By Ben Golliver
March 03, 2013

LeBron James picked apart the Knicks on Sunday. (Nathaniel S. Butler/Getty Images)LeBron James picked apart the Knicks on Sunday. (Nathaniel S. Butler/Getty Images)

By Ben Golliver

The Heat defeated the Knicks 99-93 on Sunday in New York, winning their franchise-record-tying 14th consecutive game and improving to 43-14. New York, which had routed Miami in the first two meetings this season, dropped to 35-21.

• There are six weeks left in the regular season, but Miami is ready for the playoffs now. The Heat haven't lost a game in more than a month; they have taken to amusing themselves with increasingly daring pregame dunking exhibitions; and they've received the type of play from the one-man terror that is LeBron James that is capable of toppling a vast majority of the league's teams single-handedly.

Include the Knicks in that category. In the first round of the 2012 playoffs, James averaged 27.8 points, 6.2 rebounds, 5.6 assists and 2.2 steals in Miami's five-game triumph over New York. He bested those numbers on Sunday, finishing with 29 points (on 12-for-23 shooting), 11 rebounds, seven assists, three steals and a block in 43 minutes. He tallied 12 points and three assists in the fourth quarter, helping pull the Heat out of a 16-point deficit on an afternoon when their defense didn't look particularly sharp and their offense -- which got four three-pointers in four attempts from a red-hot Shane Battier and 20 points and eight assists from Dwyane Wade --  grinded a bit more than usual.

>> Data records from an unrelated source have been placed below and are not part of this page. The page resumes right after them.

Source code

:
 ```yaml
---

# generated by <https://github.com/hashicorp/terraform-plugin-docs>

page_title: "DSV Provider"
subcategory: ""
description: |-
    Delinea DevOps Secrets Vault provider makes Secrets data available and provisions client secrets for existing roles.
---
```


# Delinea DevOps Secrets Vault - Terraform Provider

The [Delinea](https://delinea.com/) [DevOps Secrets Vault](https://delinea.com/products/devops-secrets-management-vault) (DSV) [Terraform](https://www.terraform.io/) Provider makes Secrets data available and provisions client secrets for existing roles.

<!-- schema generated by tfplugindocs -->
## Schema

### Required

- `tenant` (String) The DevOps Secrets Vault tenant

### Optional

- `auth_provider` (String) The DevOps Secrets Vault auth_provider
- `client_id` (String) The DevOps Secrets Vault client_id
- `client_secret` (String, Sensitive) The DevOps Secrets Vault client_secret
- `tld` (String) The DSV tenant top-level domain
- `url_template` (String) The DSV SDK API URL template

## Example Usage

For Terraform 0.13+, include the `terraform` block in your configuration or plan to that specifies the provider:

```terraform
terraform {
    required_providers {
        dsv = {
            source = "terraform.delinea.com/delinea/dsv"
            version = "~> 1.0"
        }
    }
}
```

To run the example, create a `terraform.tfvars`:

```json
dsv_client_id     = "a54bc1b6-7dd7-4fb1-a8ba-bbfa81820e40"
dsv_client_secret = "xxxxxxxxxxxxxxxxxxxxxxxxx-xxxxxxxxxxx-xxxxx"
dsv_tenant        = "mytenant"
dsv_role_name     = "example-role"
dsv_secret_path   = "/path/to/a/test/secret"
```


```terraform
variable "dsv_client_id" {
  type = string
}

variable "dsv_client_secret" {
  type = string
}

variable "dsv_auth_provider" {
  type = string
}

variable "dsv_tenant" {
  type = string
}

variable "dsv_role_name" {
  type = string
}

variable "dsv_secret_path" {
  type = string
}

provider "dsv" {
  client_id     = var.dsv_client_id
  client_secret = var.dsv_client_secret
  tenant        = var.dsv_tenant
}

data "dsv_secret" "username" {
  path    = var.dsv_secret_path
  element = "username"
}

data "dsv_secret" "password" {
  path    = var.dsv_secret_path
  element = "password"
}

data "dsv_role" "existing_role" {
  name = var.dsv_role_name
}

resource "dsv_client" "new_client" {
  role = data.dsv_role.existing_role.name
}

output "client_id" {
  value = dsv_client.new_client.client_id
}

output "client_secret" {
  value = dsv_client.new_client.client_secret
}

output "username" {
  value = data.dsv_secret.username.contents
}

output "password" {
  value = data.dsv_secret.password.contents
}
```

Back-to-back three-pointers from James to open the fourth quarter pulled Miami even at 79-79 and an emphatic dunk from him provided the game's final score. Leading 97-93 and playing defense with less than 30 seconds remaining, the Heat needed a stop to ensure that the Knicks couldn't finagle a way back into the game.

The stop was only half of James' plan, though, as he intercepted a telegraphed J.R. Smith pass and took off for the races while his opponents realized giving chase would be a fool's errand. James elevated from a couple of steps inside the free-throw line for his breakaway, one-handed slam. The rim shook, the door closed and the Knicks' confidence, borne of their head-to-head domination this season, evaporated. It was the same old insurmountable James.

"His motor is limitless," Heat coach Erik Spoelstra told reporters after the game. Spoelstra added of James: "He was strong and was at his strongest after 40 minutes of basketball."

See James' game-sealing steal and dunk here:

• The bright spot for the Knicks was Jason Kidd's rediscovery of his shooting touch. The veteran point guard's accuracy has fallen precipitously from month to month this season, bottoming out at just 15.6 percent in February.


Kidd, moved to a reserve role by coach Mike Woodson, entered the game with both guns blazing, nailing four three-pointers in the first half. By comparison, he had made just four three-pointers combined in his last nine appearances, shooting 4-of-30 in 236 minutes. Getting that same production in an 11-minute stretch, coupled with Carmelo Anthony's hot start (he scored 17 of his 32 points in the first quarter), sparked the Knicks to a 59-45 halftime lead. Kidd and his teammates couldn't sustain the firepower in the second half, though: The 39-year-old had just two points and the Knicks shot just 2-for-12 from deep after halftime.  

• The Heat received a scare with a little less than eight minutes remaining in the third quarter, when James landed awkwardly after failing to complete a deep alley-oop from Wade.

After running hard to create a throw-ahead transition opportunity, James rose high, alongside Smith, but the pass was simply a good two feet too high. James landed in a herky-jerky fashion, with all of his force coming down on his left leg. He braced himself with both hands and then his right leg whipped around. While it seemed like his knees and ankles on both legs could have been impacted by the fall, James lay on the baseline favoring his left knee; he didn't leave the game but he could be seen massaging it as play continued. He initially looked to be a quarter-step slow on defense in the immediate aftermath of the play, but he recovered to put together his sensational close-out fourth quarter.

The Palm Beach Post reported that James will not undergo an MRI on his left knee, averting the Heat fan's worst nightmare.